Automated processes will replace most of the existing returns-based tax compliance (returns eventually will disappear altogether). Better tax data quality will become paramount as the digital transformation of indirect tax moves forward. Digital audits will become the norm.
Companies cannot rely on local fixes much longer. Data will increasingly be checked across borders as tax authorities expand their reach and cooperation. For taxpayers, this should reinforce the existing trend toward more central governance for tax processes. Compliance with e-invoicing or e-reporting requirements should not be left solely to local finance and tax teams.
Efficiency and cost, as well as the potential to centralise, provide additional reasons to think globally. Organisations can recognise benefits of scale and greater opportunities for standardisation and automation when they create systems that are consistent globally. Indeed, e-reporting and e-invoicing should drive companies toward consistent and consolidated use of their ERP system—and may enhance the case for upgrading those systems.

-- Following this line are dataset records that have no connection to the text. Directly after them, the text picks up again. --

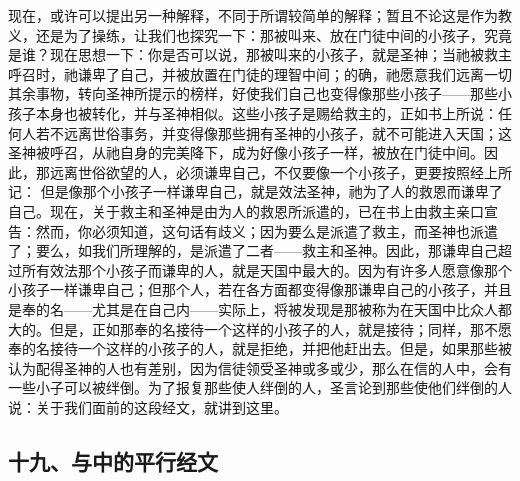 现在，或许可以提出另一种解释，不同于所谓较简单的解释；暂且不论这是作为教义，还是为了操练，让我们也探究一下：那被叫来、放在门徒中间的小孩子，究竟是谁？现在思想一下：你是否可以说，那被叫来的小孩子，就是圣神；当祂被救主呼召时，祂谦卑了自己，并被放置在门徒的理智中间；的确，祂愿意我们远离一切其余事物，转向圣神所提示的榜样，好使我们自己也变得像那些小孩子——那些小孩子本身也被转化，并与圣神相似。这些小孩子是赐给救主的，正如书上所说：任何人若不远离世俗事务，并变得像那些拥有圣神的小孩子，就不可能进入天国；这圣神被呼召，从祂自身的完美降下，成为好像小孩子一样，被放在门徒中间。因此，那远离世俗欲望的人，必须谦卑自己，不仅要像一个小孩子，更要按照经上所记： 但是像那个小孩子一样谦卑自己，就是效法圣神，祂为了人的救恩而谦卑了自己。现在，关于救主和圣神是由为人的救恩所派遣的，已在书上由救主亲口宣告：然而，你必须知道，这句话有歧义；因为要么是派遣了救主，而圣神也派遣了；要么，如我们所理解的，是派遣了二者——救主和圣神。因此，那谦卑自己超过所有效法那个小孩子而谦卑的人，就是天国中最大的。因为有许多人愿意像那个小孩子一样谦卑自己；但那个人，若在各方面都变得像那谦卑自己的小孩子，并且是奉的名——尤其是在自己内——实际上，将被发现是那被称为在天国中比众人都大的。但是，正如那奉的名接待一个这样的小孩子的人，就是接待；同样，那不愿奉的名接待一个这样的小孩子的人，就是拒绝，并把他赶出去。但是，如果那些被认为配得圣神的人也有差别，因为信徒领受圣神或多或少，那么在信的人中，会有一些小子可以被绊倒。为了报复那些使人绊倒的人，圣言论到那些使他们绊倒的人说：关于我们面前的这段经文，就讲到这里。\par


\subsection{十九、与中的平行经文}

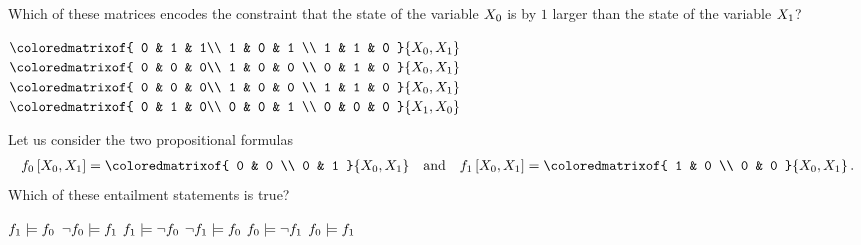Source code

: \documentclass[answers,12pt]{exam}
\begin{document}
\begin{questions}
        \question
        Which of these matrices encodes the constraint that the state of the variable $\catvariableof{0}$ is by $1$ larger than the state of the variable $\catvariableof{1}$? \\
        \begin{oneparcheckboxes}
            \choice
            $\coloredmatrixof{
                0 & 1 & 1\\
                1 & 0 & 1 \\
                1 & 1 & 0
            }{\catvariableof{0},\catvariableof{1}}$
            \correctchoice
            {$\coloredmatrixof{
                0 & 0 & 0\\
                1 & 0 & 0 \\
                0 & 1 & 0
            }{\catvariableof{0},\catvariableof{1}}$}\\
            \choice
            $\coloredmatrixof{
                0 & 0 & 0\\
                1 & 0 & 0 \\
                1 & 1 & 0
            }{\catvariableof{0},\catvariableof{1}}$
            \correctchoice
            $\coloredmatrixof{
                0 & 1 & 0\\
                0 & 0 & 1 \\
                0 & 0 & 0
            }{\catvariableof{1},\catvariableof{0}}$
        \end{oneparcheckboxes}

        \question Let us consider the two propositional formulas
        \begin{align*}
            \formulaofat{0}{\catvariableof{0},\catvariableof{1}}
            =
            \coloredmatrixof{
                0 & 0 \\
                0 & 1
            }{\catvariableof{0},\catvariableof{1}}
            \quad \text{and} \quad
            \formulaofat{1}{\catvariableof{0},\catvariableof{1}}
            =
            \coloredmatrixof{
                1 & 0 \\
                0 & 0
            }{\catvariableof{0},\catvariableof{1}} \, .
        \end{align*}
        Which of these entailment statements is true? \\
        \begin{oneparcheckboxes}
            \choice $\formulaof{1}\models\formulaof{0}$
            \choice $\lnot\formulaof{0}\models\formulaof{1}$
            \correctchoice $\formulaof{1}\models\lnot\formulaof{0}$
            \choice $\lnot\formulaof{1}\models\formulaof{0}$
            \correctchoice $\formulaof{0}\models\lnot\formulaof{1}$
            \choice $\formulaof{0}\models\formulaof{1}$
        \end{oneparcheckboxes}


\end{questions}
\end{document}
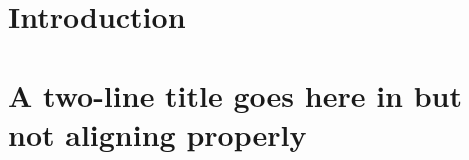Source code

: \documentclass{memoir}
\newif\ifNoChapNumber
\renewcommand\chapnumfont{\Large\sffamily}
\renewcommand\chaptitlefont{\huge\bfseries\sffamily}
\renewcommand\printchaptertitle[1]{%
        \vspace*{-26.4em}{\texttt{[image: ../chap.pdf]}};
        \begin{tikzpicture}%
        \end{tikzpicture}
        
        \ifNoChapNumber{ %
            \vspace*{-26.4em}\hspace*{3.4em}%
            \chaptitlefont\textcolor{purple}{##1} %
            \vspace*{2em}
        }
        \else{ %
            \vspace*{-9em}\hspace*{3.2em}%
            \chapnumfont\textcolor{red}{Chapter \thechapter} %
            
            \vspace*{0.5em}\hspace*{2.3em}%
            \chaptitlefont\textcolor{purple}{ ##1} %
            \vspace*{2em}
        }
        \fi
        \NoChapNumberfalse
    }
\let\chaptercopy\chapter %
\newcommand\chapterLongerTitle[1]{\chaptercopy{#1}}{%
    \renewcommand\printchaptertitle[1]{%
        \begin{tikzpicture}[scale=1.7]
            \fill[yellow] (0,0) rectangle (0.5,0.5);  %
            \fill[yellow] (0,2) rectangle (0.5,1.5);  %
            \fill[blue] (1,-0.5) rectangle (0.5,0);    %
            \fill[blue] (1,2.5) rectangle (0.5,2);     %
        \end{tikzpicture}
        \vspace*{-9em}\hspace*{3.2em}%
        \chapnumfont\textcolor{red}{Chapter \thechapter} %
        \vspace*{0.5em}\hspace*{2.3em}%
        \chaptitlefont\textcolor{purple}{ #1} %
        \vspace*{2em}
    }
}
\begin{document}
   \chapter*{Introduction}
   \chapterLongerTitle{A two-line title goes here in but not aligning properly}
\end{document}
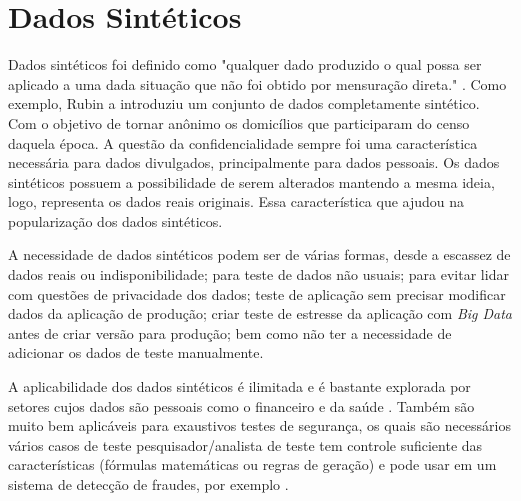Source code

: \documentclass[
	12pt,				%
	openright,			%
	oneside,			%
	a4paper,			%
	english,			%
	brazil				%
	]{abntex2}
\begin{document}

	\section{Dados Sintéticos}
		Dados sintéticos foi definido como "qualquer dado produzido o qual possa ser aplicado a uma dada situação que não foi obtido por mensuração direta." \cite{mcgraw-hilleducation2016}.
		Como exemplo, Rubin \cite{rubin1993statistical} a introduziu um conjunto de dados completamente sintético.
		Com o objetivo de tornar anônimo os domicílios que participaram do censo daquela época.
		A questão da confidencialidade sempre foi uma característica necessária para dados divulgados, principalmente para dados pessoais.
		Os dados sintéticos possuem a possibilidade de serem alterados mantendo a mesma ideia, logo, representa os dados reais originais.
		Essa característica que ajudou na popularização dos dados sintéticos.
		\par
		A necessidade de dados sintéticos podem ser de várias formas, 
		desde a escassez de dados reais ou indisponibilidade;
		para teste de dados não usuais;
		para evitar lidar com questões de privacidade dos dados;
		teste de aplicação sem precisar modificar dados da aplicação de produção;
		criar teste de estresse da aplicação com \emph{Big Data} antes de criar versão para produção;
		bem como não ter a necessidade de adicionar os dados de teste manualmente. \cite{top15DatagenTools2019}
		\par
		A aplicabilidade dos dados sintéticos é ilimitada e é bastante explorada por setores cujos dados são pessoais como o financeiro \cite{lopez2012money} e da saúde \cite{bergeat2014french}.	
		Também são muito bem aplicáveis para exaustivos testes de segurança, os quais são necessários vários casos de teste
		pesquisador/analista de teste tem controle suficiente das características (fórmulas matemáticas ou regras de geração) e pode usar em um sistema de detecção de fraudes, por exemplo \cite{barse2003synthesizing}.
		
	
\end{document}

The level of global standardisation or consistency that can be expected in e-reporting and e-invoicing rules is not yet clear—so far there is often wide variation. But companies should proactively examine the indirect tax schemes in all their operating jurisdictions and seek solutions that are broadly applicable across as many as possible. We see certain patterns and consistent concepts. From a data point of view, the requirements and structures are not that different across jurisdictions. Choosing a vendor with a good understanding of similarities and differences in requirements in different locations and one with truly global reach, will provide advantages.
The data system improvements most needed to meet the evolving demands of global indirect tax compliance are likely to overlap significantly with the solutions needed to meet other evolving tax challenges. Most notably, the increasing demands of tax authorities as they implement Pillar Two regulations highlight the need for higher quality data and consistent data systems and processes across jurisdictions, similar to what we see in the indirect tax changes with DAC7, CESOP and e-reporting.
Even companies that operate primarily in the US, which has no VAT system, might benefit from the urgency in a data transformation that is relevant to both indirect tax and Pillar Two changes.
With the implementation of e-reporting and e-invoicing, indirect tax compliance may no longer fall solely under the tax department’s purview. The stakeholder landscape has changed. As tax requirements become more closely tied to invoicing and supply chain, the entire business process can be affected. Addressing these changes can’t be done by the tax department alone.
The centre of gravity for the indirect tax team is shifting away from returns and reports toward real-time or near-real-time tax data and this will change how resources need to be allocated. E-reporting and e-invoicing puts the spotlight on having the systems and people necessary to ensure the quality of data that now goes directly to tax authorities. The entire transactional dataset—customer location and VAT status, vendor information and so on—must be accurate.
Data that finance or IT generated in the past, with the expectation that tax would figure out how to make it work, will no longer suffice. To drive the business globally, companies must have e-invoicing in place. Everyone is in this together now: Tax, finance and IT all must work together to ensure compliance in a quickly evolving global tax system.